一陣清風從一排敞開的窗戶中吹進來,一室寂靜,只有裏面的人斟茶的聲音。

“哼,好大的架子!”姬安泰不滿,脾氣上來了,長鞭一抖,只聽“劈啪”一聲,整屏屏風碎裂兩半,散在地上。

房間窗戶朝東開,此時正是上午十分,陽光照耀著窗口的一盆君子蘭,透過窗口,向遠處望去,可以毫無阻礙的看見皇宮所在。

姬安泰看見窗邊紫檀桌前坐著一人,正在淡定的品茶。

一身清淡素雅的錦袍,是連皇宮也少見的極品蜀錦,月白暗紋為底色,淺綠鑲邊,外罩一層薄如蟬翼輕盈柔軟的淺綠色紗衣,光澤柔順的及膝墨發蜿蜒迤邐,僅用一尊碧玉冠束起,在這滿眼金黃的清秋時節,平添了一種早春的生機勃勃,清風吹過,飄渺欲仙。

可當那人輕飲一口香茗,將茶杯放下,擡眼看過來的一瞬間,姬安泰只覺五雷轟頂,“哐”的一聲一下跪倒在地,長鞭脫手,怔怔的看著那人,顫抖道:“大、大、大哥?”

沒、沒錯!這一模一樣的容貌,尤其是那個眼神,和自己幼時犯了錯大哥發火的時候一模一樣!讓他條件反射的就想下跪、抱大腿、撒嬌認錯了。雖然大哥不會打他,但,想想大哥當初訓練自己鞭法時自己受的那份罪,算了,簡直不忍回想,越想越後悔當初一時鬼迷心竅,為了臭美耍帥,選了長鞭做武器。

可大哥不是已經……

姬安泰腦中此時一團亂麻。

扶蘇審視著這個從小調皮搗蛋、腦子又不甚靈光的五弟,仿佛看到了現實世界的自己,瞬間有點同情起自己的大哥了。

僅感慨了那麽一瞬,扶蘇想起什麽,凝目細看,猛地一怔,怒從心頭起,內力瞬間將手中的玉杯連帶桌子震得粉碎。

扶蘇難得的陰沈著臉,緩了緩,對姬安泰道:“過來。

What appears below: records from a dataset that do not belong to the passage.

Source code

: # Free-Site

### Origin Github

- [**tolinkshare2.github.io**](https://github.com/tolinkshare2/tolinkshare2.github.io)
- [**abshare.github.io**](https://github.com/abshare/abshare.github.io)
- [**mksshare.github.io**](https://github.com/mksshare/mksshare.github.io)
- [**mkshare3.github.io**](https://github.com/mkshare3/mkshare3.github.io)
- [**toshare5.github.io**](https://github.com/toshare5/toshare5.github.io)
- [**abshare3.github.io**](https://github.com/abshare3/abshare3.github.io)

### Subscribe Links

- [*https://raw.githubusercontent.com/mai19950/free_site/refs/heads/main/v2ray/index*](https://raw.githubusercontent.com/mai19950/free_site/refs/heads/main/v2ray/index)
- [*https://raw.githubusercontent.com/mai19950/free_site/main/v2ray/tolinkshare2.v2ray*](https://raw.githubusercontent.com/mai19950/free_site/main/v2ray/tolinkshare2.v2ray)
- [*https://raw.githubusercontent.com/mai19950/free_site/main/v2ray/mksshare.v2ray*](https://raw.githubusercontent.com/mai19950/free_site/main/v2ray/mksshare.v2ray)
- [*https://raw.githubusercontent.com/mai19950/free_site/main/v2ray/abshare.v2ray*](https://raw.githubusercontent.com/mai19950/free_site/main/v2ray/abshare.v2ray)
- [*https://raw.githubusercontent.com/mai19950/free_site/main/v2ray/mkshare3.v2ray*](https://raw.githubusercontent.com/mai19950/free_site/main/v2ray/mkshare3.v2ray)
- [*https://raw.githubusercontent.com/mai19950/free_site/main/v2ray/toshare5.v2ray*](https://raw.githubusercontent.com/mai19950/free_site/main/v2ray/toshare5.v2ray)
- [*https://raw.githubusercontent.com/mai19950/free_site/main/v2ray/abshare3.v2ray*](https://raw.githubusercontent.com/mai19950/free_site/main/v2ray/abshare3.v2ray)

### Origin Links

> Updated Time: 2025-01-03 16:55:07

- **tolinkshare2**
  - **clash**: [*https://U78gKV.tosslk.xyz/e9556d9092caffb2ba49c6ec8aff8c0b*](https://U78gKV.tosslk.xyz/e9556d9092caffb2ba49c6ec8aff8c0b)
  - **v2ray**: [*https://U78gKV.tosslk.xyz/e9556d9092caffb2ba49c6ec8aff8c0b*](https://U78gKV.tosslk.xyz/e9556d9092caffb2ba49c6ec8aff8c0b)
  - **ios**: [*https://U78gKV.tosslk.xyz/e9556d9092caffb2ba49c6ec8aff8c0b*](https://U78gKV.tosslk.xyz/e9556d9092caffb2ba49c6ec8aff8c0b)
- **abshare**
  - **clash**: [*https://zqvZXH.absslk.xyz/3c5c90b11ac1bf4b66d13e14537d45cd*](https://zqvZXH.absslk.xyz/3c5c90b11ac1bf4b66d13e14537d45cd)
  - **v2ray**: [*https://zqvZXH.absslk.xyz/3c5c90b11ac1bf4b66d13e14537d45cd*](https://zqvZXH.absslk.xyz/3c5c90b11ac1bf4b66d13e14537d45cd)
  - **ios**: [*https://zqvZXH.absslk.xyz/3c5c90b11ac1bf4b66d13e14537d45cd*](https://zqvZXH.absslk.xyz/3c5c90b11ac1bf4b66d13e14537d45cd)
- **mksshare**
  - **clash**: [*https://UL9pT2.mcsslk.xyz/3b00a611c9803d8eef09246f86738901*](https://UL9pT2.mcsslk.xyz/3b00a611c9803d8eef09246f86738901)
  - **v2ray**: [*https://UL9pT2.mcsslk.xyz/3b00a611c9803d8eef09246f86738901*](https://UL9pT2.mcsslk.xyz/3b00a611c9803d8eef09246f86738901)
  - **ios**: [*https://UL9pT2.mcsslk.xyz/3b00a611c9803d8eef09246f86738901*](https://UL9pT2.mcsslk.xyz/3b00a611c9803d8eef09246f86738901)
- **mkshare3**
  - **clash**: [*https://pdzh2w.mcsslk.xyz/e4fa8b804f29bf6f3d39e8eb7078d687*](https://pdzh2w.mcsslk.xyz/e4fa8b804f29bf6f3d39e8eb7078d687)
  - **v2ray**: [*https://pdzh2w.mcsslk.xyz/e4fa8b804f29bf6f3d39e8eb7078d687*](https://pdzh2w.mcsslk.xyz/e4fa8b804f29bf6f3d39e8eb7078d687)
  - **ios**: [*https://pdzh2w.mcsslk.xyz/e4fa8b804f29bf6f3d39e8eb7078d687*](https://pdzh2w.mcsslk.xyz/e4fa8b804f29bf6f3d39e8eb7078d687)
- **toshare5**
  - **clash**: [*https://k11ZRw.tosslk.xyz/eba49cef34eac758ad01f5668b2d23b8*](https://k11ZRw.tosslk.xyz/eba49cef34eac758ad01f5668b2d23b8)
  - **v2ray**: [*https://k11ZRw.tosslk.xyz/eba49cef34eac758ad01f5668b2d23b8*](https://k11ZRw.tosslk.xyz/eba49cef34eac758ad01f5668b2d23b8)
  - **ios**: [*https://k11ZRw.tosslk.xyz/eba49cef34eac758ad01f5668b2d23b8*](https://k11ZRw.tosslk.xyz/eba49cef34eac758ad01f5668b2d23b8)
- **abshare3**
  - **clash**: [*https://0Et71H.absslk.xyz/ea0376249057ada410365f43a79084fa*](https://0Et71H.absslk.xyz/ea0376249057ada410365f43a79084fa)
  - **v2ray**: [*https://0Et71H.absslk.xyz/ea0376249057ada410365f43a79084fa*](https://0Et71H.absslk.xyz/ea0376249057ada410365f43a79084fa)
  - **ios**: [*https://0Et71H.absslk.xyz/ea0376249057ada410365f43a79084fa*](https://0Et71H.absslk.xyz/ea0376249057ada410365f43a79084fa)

”

姬安泰看到大哥發飆,不由哆嗦了下,感覺早就痊愈的鞭傷又在陣陣作痛。想起自己幹的好事,找事兒找到大哥跟前了,不由連抱大腿的勇氣都沒了,悄悄向後挪了挪,縮著脖子,慫慫的囁喏:“我,我跪這就好,跪這就好。”

扶蘇看他這個樣子,想來太子在這小子心中餘威尚在。

“我一介撮爾小民,可受不起王爺殿下的大禮,還是快快請起吧。”

扶蘇的聲音帶著令人平靜的力量,姬安泰這才緩過來,看向此刻眉目柔和的扶蘇。

一模一樣的五官,無有二致的神采,灑脫飄逸的身姿,湛然的雙眸,還有筆墨難描的神韻,收放自如的氣勢……

只除了年齡……

大哥如果在世的話,今年二十有五,可觀此人模樣,不過十八、九歲的弱冠之年,比自己還小。

他不由問道:“你是誰?為何同我大哥這般相像?”

扶蘇疑惑道:“你大哥?”

姬安泰鄭重道:“我大哥,先太子殿下。”

扶蘇思索片刻方道:“有所耳聞,但我與先太子殿下素昧平生,誠如你所言,我二人容貌相似,怕也是偶有巧合罷了。”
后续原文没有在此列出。